Case Study #3 — Questomatica from Amsterdam
Hello, ladies and gentlemen.
We are glad to share another portion of news how to run experiments properly. Our study is based on the work with Amsterdam escape room Questomatica (questomatica.nl). It was founded by a charming woman Zina back in 2015.
Like we always do at the beginning it’s all about understanding the current analytics to enhance its state further. The case of questomatica.nl is unique for several reasons. Firstly, due to historical reasons, it has two different domains: questomatica.nl for the landing page and listing of the quests and book.questomatica.nl for the booking page. Secondly, due to unavoidable circumstances, they use the Events to track the bookings instead of e-commerce analytics from Google Analytics. Well, it sounds like an interesting challenge!
The new events we added to Google Analytics:
- Depth of the scroll
- Views of each section on the homepage
- Clicks to links in the menu, “Make a gift” link and “Begin adventure” links
Test Zero: A/A to prove the installation is correct
Two weeks after the launch we did not trace any significant changes and hit the ground running.
Test One: Change the visual hierarchy of elements in quest block
Hypothesis: the current layout makes more stress on the information about age/participants restrictions. Even though we admit that’s necessary, we wanted to try to move focus to the Book button to get more clicks on the button and therefore more reservations.
Change: make the button brighter and wider and remove the background from “restrictions” element
Result: this experiment has not worked as expected
Test Two: Change the picture of the quest
Hypothesis: people in the picture can attract more customers
Change: Zina kindly provided us with different photos for the quest, and we found one which seemed us very suitable
Result: off the mark
Test Three: Pricing section on the homepage
Hypothesis: from our experience for Dutch people the price is essential. Therefore the existence of this section on the home page can be appealing to potential customers because they can see it’s not different from other escape rooms in Amsterdam.
Change: we added to the home page simplified block with a price
Result: the number of transactions increased but not so significantly as we expected so we could conclude it was because of the change and not just a statistical error.
Taking a step back
At this moment of time, we started to be worried — the A/A experiment we launched in the very beginning showed the significant difference between groups that have no changes. That means one simple thing — we cannot trust our results.
First of all, we checked the technical side of our system. Everything worked as expected — the transactions happened when they should, no flaws on the experiment runner side, both Control and Experiment groups are assigned correctly to the users.

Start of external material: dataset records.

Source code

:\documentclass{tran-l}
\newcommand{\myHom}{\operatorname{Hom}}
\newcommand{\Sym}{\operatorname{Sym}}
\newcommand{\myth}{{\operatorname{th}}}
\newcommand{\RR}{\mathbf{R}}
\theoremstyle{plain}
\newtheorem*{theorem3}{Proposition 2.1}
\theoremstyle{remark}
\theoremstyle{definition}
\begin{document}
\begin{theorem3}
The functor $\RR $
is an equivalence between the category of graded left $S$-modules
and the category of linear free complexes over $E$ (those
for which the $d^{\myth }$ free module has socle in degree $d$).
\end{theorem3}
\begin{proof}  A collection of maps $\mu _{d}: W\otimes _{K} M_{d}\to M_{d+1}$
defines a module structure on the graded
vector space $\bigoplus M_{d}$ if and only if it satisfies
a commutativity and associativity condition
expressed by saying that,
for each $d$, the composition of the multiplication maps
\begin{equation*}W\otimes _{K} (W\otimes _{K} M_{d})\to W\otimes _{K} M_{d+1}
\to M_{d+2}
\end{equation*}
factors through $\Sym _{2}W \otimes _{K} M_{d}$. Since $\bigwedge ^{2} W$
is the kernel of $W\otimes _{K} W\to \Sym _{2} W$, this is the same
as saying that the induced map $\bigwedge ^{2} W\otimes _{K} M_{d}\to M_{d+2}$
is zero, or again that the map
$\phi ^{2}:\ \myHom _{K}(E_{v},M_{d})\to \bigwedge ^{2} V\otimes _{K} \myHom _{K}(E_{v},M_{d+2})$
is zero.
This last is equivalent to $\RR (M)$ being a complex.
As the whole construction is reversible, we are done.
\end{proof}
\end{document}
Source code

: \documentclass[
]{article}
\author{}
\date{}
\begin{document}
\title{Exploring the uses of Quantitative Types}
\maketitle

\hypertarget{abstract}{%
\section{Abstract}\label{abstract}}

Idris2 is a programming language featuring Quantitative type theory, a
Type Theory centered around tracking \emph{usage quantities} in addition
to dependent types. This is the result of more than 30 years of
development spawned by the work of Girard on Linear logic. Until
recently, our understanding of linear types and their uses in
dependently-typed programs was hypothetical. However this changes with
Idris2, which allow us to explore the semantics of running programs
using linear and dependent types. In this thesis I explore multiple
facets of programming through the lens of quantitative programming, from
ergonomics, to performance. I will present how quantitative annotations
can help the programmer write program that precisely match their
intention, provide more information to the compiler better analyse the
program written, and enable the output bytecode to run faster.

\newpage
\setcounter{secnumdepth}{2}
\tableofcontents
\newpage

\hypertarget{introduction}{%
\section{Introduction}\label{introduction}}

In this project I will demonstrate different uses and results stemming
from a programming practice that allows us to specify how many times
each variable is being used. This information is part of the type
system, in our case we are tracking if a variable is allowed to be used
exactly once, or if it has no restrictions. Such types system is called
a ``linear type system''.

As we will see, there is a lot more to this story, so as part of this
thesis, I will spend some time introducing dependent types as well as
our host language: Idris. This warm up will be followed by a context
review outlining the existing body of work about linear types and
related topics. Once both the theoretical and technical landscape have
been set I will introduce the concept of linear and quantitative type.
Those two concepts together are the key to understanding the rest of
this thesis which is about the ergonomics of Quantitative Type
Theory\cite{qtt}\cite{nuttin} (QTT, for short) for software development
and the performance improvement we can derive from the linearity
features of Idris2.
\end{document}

Then we dived deep down in Google Analytics. Thanks to the way Growity integrated with Google Analytics we can retrospectively that all available data there and not what we tracked at the start of an experiment.
In total, I guess we spent near 30 hours of real working time to find out the reason.
The difference in the conversion rate between groups was created by “artificial” user(s) who visited the website more the eight hundred (800!) times and did not purchase anything. We assume this is a Google Bot, Bing Bot or something similar. In fact, excluding them restored the difference in the number of sessions for groups, which in its way restored the Conversion Rate and did not change the number of transactions.
Test Four: Fun badges
Hypothesis: after a long discussion with analysts about the elements that can be added to the website we decided to try something unusual. Taking into consideration that many users are novice, experiments were conducted in summer, and there are a lot of stag-parties in Amsterdam, we decided to give a hint what quest is suitable for visitors. Wiki says that the average age of marriage for men in the Netherlands is 33.5. That means that the childhood of those people was in 90th — 00th. Well, that’s good, because one of the quests of Questomatica is based on 90th. Thus, the badge about 90th seemed to be a great addition.
Result: now, when we were confident that our system worked correctly we concluded, that with the confidence level of 84% (statistically significant) the badge improved the conversion rate.
Test Five: Booking progress
Hypothesis: at that moment we checked the popular CRO changes to the websites. One of them we found fascinating — to show the stepper on the page with the timetable.
Result: we achieved statistically significant 29.42% difference in conversion rate with the confidence level of 90%.
Growity team expresses gratitude to Questomatica and Zina for the cooperation. We were approving all changes and designs by here, and that helped us to achieve our goal!